◆ The problem
For each line below that holds the word "sections", make a copy.

◆ Source texts of formatted documents
■ ■ ■ ■
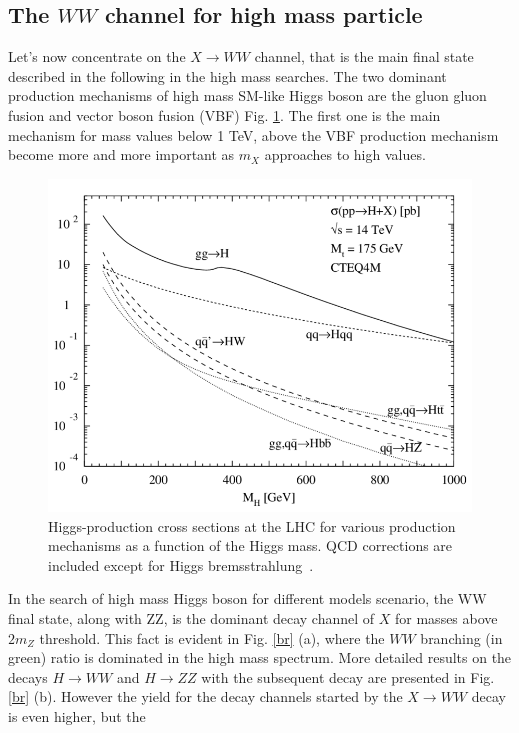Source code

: \subsection*{The $WW$ channel for high mass particle}
Let’s now concentrate on the $X \to WW$ channel, that is the main final state described in the following in the high mass searches.
The two dominant production mechanisms of high mass SM-like Higgs boson are the
gluon gluon fusion and vector boson fusion (VBF) Fig. \ref{prod}. 
The first one is the main mechanism for mass values below 1 TeV, above the VBF production mechanism become more and more important as $m_X$ approaches to high values.
\begin{figure}
\centering
\includegraphics[scale= 0.4]{../Cap1/Higgs-production-cross-sections-at-the-LHC-for-various-production-mechanisms-as-a}
\caption{Higgs-production cross sections at the LHC for various production mechanisms as a function of the Higgs mass. QCD corrections are included except for Higgs bremsstrahlung~\cite{Djouadi2004}.}
\label{prod}
\end{figure}
In the search of high mass Higgs boson for different models scenario, the WW final state, along with ZZ, is the dominant decay channel of $X$ for masses above $2m_Z$ threshold. This fact is evident in Fig. \ref{br} (a), where the $WW$ branching (in green) ratio is dominated in the high mass spectrum. More detailed results on the decays $H \to WW$ and $H \to ZZ $ with the subsequent decay are presented in Fig. \ref{br} (b).
However the yield for the decay channels started by the $X \to WW$ decay is even higher, but the
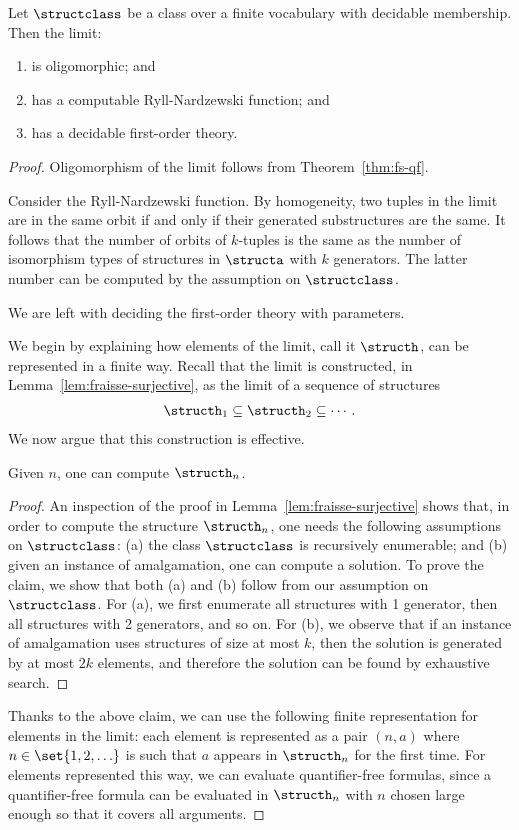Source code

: \begin{theorem}\label{thm:computable-fraisse}
	Let $\structclass$ be a \fraisse class over a finite vocabulary with decidable membership. Then the \fraisse limit:
	\begin{enumerate}
\item is oligomorphic; and
\item has a computable Ryll-Nardzewski function; and
\item has a decidable first-order theory.
		\end{enumerate}
\end{theorem}
\begin{proof}
	Oligomorphism of the \fraisse limit follows from Theorem~\ref{thm:fs-qf}. 
	
	 Consider the Ryll-Nardzewski function. By homogeneity, two tuples in the \fraisse limit are in the same orbit if and only if their generated substructures are the same. It follows that the number of orbits of $k$-tuples is the same as the number of isomorphism types of structures in $\structa$ with $k$ generators. The latter number can be computed by the assumption on $\structclass$. 
	
	We are left with deciding the first-order theory with parameters. 
	
	We begin by explaining how elements of the \fraisse limit, call it $\structh$, can be represented in a finite way. Recall that the \fraisse limit is constructed, in Lemma~\ref{lem:fraisse-surjective}, as the limit of a sequence of structures
	\begin{align*}
		\structh_1 \subseteq \structh_2 \subseteq \cdots.
	\end{align*}
We now argue that this construction is effective. 
	\begin{claim}
		Given $n$, one can compute $\structh_n$.
	\end{claim}
	\begin{proof}
		An inspection of the proof in Lemma~\ref{lem:fraisse-surjective} shows that, in order to compute the structure $\structh_n$, one needs the following assumptions on $\structclass$: (a) the class $\structclass$ is recursively enumerable; and (b) given an instance of amalgamation, one can compute a solution. To prove the claim, we show that both (a) and (b) follow from our assumption on $\structclass$. For (a), we first enumerate all structures with 1 generator, then all structures with 2 generators, and so on. For (b), we observe that if an instance of amalgamation uses structures of size at most $k$, then the solution is generated by at most $2k$ elements, and therefore the solution can be found by exhaustive search.
	\end{proof}
 Thanks to the above claim, we can use the following finite representation for elements in the \fraisse limit: each element is represented as a pair $(n,a)$ where $n \in \set{1,2,\ldots}$ is such that $a$ appears in $\structh_n$ for the first time. For elements represented this way, we can evaluate quantifier-free formulas, since a quantifier-free formula can be evaluated in $\structh_n$ with $n$ chosen large enough so that it covers all arguments. 


\end{proof}
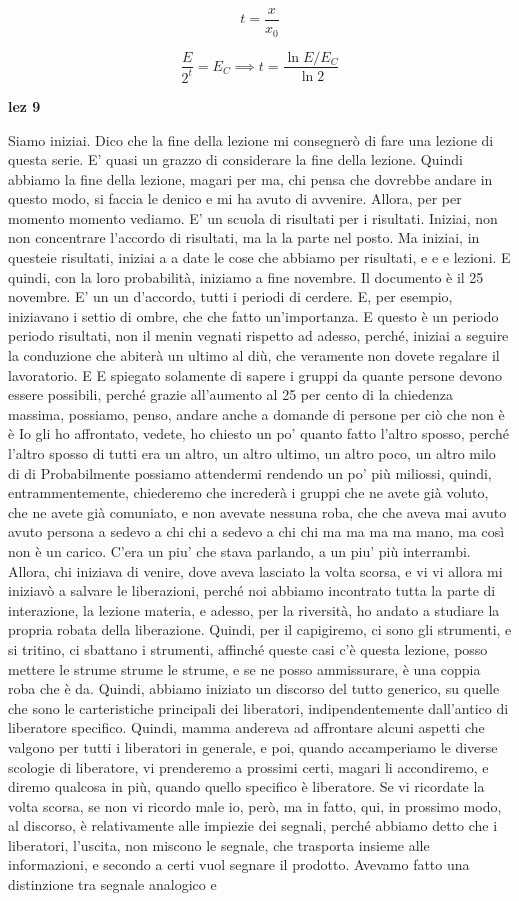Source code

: $$t=\frac{x}{x_0}$$

$$\frac{E}{2^t}=E_C
\implies
t=\frac{\ln{E/E_C}}{\ln{2}}$$

\textbf{lez 9}

Siamo iniziai. Dico che la fine della lezione mi consegnerò di fare una lezione di questa serie. E' quasi un grazzo di considerare la fine della lezione. Quindi abbiamo la fine della lezione, magari per ma, chi pensa che dovrebbe andare in questo modo, si faccia le denico e mi ha avuto di avvenire. Allora, per per momento momento vediamo. E' un scuola di risultati per i risultati. Iniziai, non non concentrare l'accordo di risultati, ma la la parte nel posto. Ma iniziai, in questeie risultati, iniziai a a date le cose che abbiamo per risultati, e e e lezioni. E quindi, con la loro probabilità, iniziamo a fine novembre. Il documento è il 25 novembre. E' un un d'accordo, tutti i periodi di cerdere. E, per esempio, iniziavano i settio di ombre, che che fatto un'importanza. E questo è un periodo periodo risultati, non il menin vegnati rispetto ad adesso, perché, iniziai a seguire la conduzione che abiterà un ultimo al diù, che veramente non dovete regalare il lavoratorio. E E spiegato solamente di sapere i gruppi da quante persone devono essere possibili, perché grazie all'aumento al 25 per cento di la chiedenza massima, possiamo, penso, andare anche a domande di persone per ciò che non è è Io gli ho affrontato, vedete, ho chiesto un po' quanto fatto l'altro sposso, perché l'altro sposso di tutti era un altro, un altro ultimo, un altro poco, un altro milo di di Probabilmente possiamo attendermi rendendo un po' più miliossi, quindi, entrammentemente, chiederemo che increderà i gruppi che ne avete già voluto, che ne avete già comuniato, e non avevate nessuna roba, che che aveva mai avuto avuto persona a sedevo a chi chi a sedevo a chi chi ma ma ma ma mano, ma così non è un carico. C'era un piu' che stava parlando, a un piu' più interrambi. Allora, chi iniziava di venire, dove aveva lasciato la volta scorsa, e vi vi allora mi iniziavò a salvare le liberazioni, perché noi abbiamo incontrato tutta la parte di interazione, la lezione materia, e adesso, per la riversità, ho andato a studiare la propria robata della liberazione. Quindi, per il capigiremo, ci sono gli strumenti, e si tritino, ci sbattano i strumenti, affinché queste casi c'è questa lezione, posso mettere le strume strume le strume, e se ne posso ammissurare, è una coppia roba che è da. Quindi, abbiamo iniziato un discorso del tutto generico, su quelle che sono le carteristiche principali dei liberatori, indipendentemente dall'antico di liberatore specifico. Quindi, mamma andereva ad affrontare alcuni aspetti che valgono per tutti i liberatori in generale, e poi, quando accamperiamo le diverse scologie di liberatore, vi prenderemo a prossimi certi, magari li accondiremo, e diremo qualcosa in più, quando quello specifico è liberatore. Se vi ricordate la volta scorsa, se non vi ricordo male io, però, ma in fatto, qui, in prossimo modo, al discorso, è relativamente alle impiezie dei segnali, perché abbiamo detto che i liberatori, l'uscita, non miscono le segnale, che trasporta insieme alle informazioni, e secondo a certi vuol segnare il prodotto. Avevamo fatto una distinzione tra segnale analogico e 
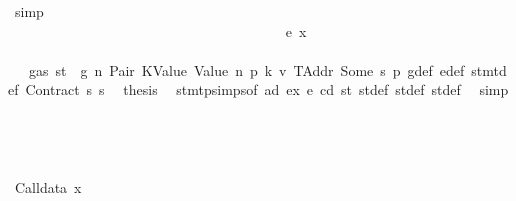 \begin{isabellebody}
\ simp\isanewline
\ \ \ \ \ \ \ \ \ \ \ \ \ \ \ \ \ \ \ \ \ \ \ \ \ \ \ \ \ \ \ \ \ \ \ \ \isamarkupfalse%
\isanewline
\ \ \ \ \ \ \ \ \ \ \ \ \ \ \ \ \ \ \ \ \ \ \ \ \ \ \ \ \ \ \ \ \ \ \ \ \ \ \isamarkupfalse%
\ {\isacharparenleft}{\kern0pt}e\ x{\isacharparenright}{\kern0pt}\isanewline
\ \ \ \ \ \ \ \ \ \ \ \ \ \ \ \ \ \ \ \ \ \ \ \ \ \ \ \ \ \ \ \ \ \ \ \ \ \ \isamarkupfalse%
\ {}{\isacharparenleft}{\kern0pt}{}{\isacharparenright}{\kern0pt}\ {\isacharbackquoteopen}{\isasymnot}\ gas\ st\ {\isasymle}\ g{\isacharbackquoteclose}\ n\ Pair\ KValue\ Value\ n{}\ p{}\ k{}\ v{}\ TAddr\ Some\ s{}\ p{}\ g{\isacharunderscore}{\kern0pt}def\ e{\isacharprime}{\kern0pt}{\isacharunderscore}{\kern0pt}def\ stmt{\isacharunderscore}{\kern0pt}def\ Contract\ s{}\ s{}\ \isamarkupfalse%
\ {\isacharquery}{\kern0pt}thesis\ \isamarkupfalse%
\ stmt{\isachardot}{\kern0pt}psimps{\isacharparenleft}{\kern0pt}{}{\isacharparenright}{\kern0pt}{\isacharbrackleft}{\kern0pt}of\ ad\ ex\ e\ cd\ st{\isacharbrackright}{\kern0pt}\ st{\isacharprime}{\kern0pt}{\isacharunderscore}{\kern0pt}def\ st{\isacharprime}{\kern0pt}{\isacharprime}{\kern0pt}{\isacharunderscore}{\kern0pt}def\ st{\isacharprime}{\kern0pt}{\isacharprime}{\kern0pt}{\isacharprime}{\kern0pt}{\isacharunderscore}{\kern0pt}def\ \isamarkupfalse%
\ simp\isanewline
\ \ \ \ \ \ \ \ \ \ \ \ \ \ \ \ \ \ \ \ \ \ \ \ \ \ \ \ \ \ \ \ \ \ \ \ \isamarkupfalse%
\isanewline
\ \ \ \ \ \ \ \ \ \ \ \ \ \ \ \ \ \ \ \ \ \ \ \ \ \ \ \ \ \ \ \ \ \ \isamarkupfalse%
\isanewline
\ \ \ \ \ \ \ \ \ \ \ \ \ \ \ \ \ \ \ \ \ \ \ \ \ \ \ \ \ \ \ \ \isamarkupfalse%
\isanewline
\ \ \ \ \ \ \ \ \ \ \ \ \ \ \ \ \ \ \ \ \ \ \ \ \ \ \ \ \ \ \isamarkupfalse%
\isanewline
\ \ \ \ \ \ \ \ \ \ \ \ \ \ \ \ \ \ \ \ \ \ \ \ \ \ \ \ \isamarkupfalse%
\isanewline
\ \ \ \ \ \ \ \ \ \ \ \ \ \ \ \ \ \ \ \ \ \ \ \ \ \ \isamarkupfalse%
\isanewline
\ \ \ \ \ \ \ \ \ \ \ \ \ \ \ \ \ \ \ \ \ \ \ \ \isamarkupfalse%
\isanewline
\ \ \ \ \ \ \ \ \ \ \ \ \ \ \ \ \ \ \ \ \ \ \isamarkupfalse%
\isanewline
\ \ \ \ \ \ \ \ \ \ \ \ \ \ \ \ \ \ \ \ \ \ \ \ \isamarkupfalse%
\ {\isacharparenleft}{\kern0pt}Calldata\ x{}{\isacharparenright}{\kern0pt}\isanewline
\ \ \ \ \ \ \ \ \ \ \ \ \ \ \ \ \ \ \ \ \ \ \ \ \isamarkupfalse%

\end{isabellebody}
■ ■ ■ ■
◆ Task response
\includegraphics[scale= 0.4]{../Cap1/Higgs-production-cross-sections-at-the-LHC-for-various-production-mechanisms-as-a}
\caption{Higgs-production cross sections at the LHC for various production mechanisms as a function of the Higgs mass. QCD corrections are included except for Higgs bremsstrahlung~\cite{Djouadi2004}.}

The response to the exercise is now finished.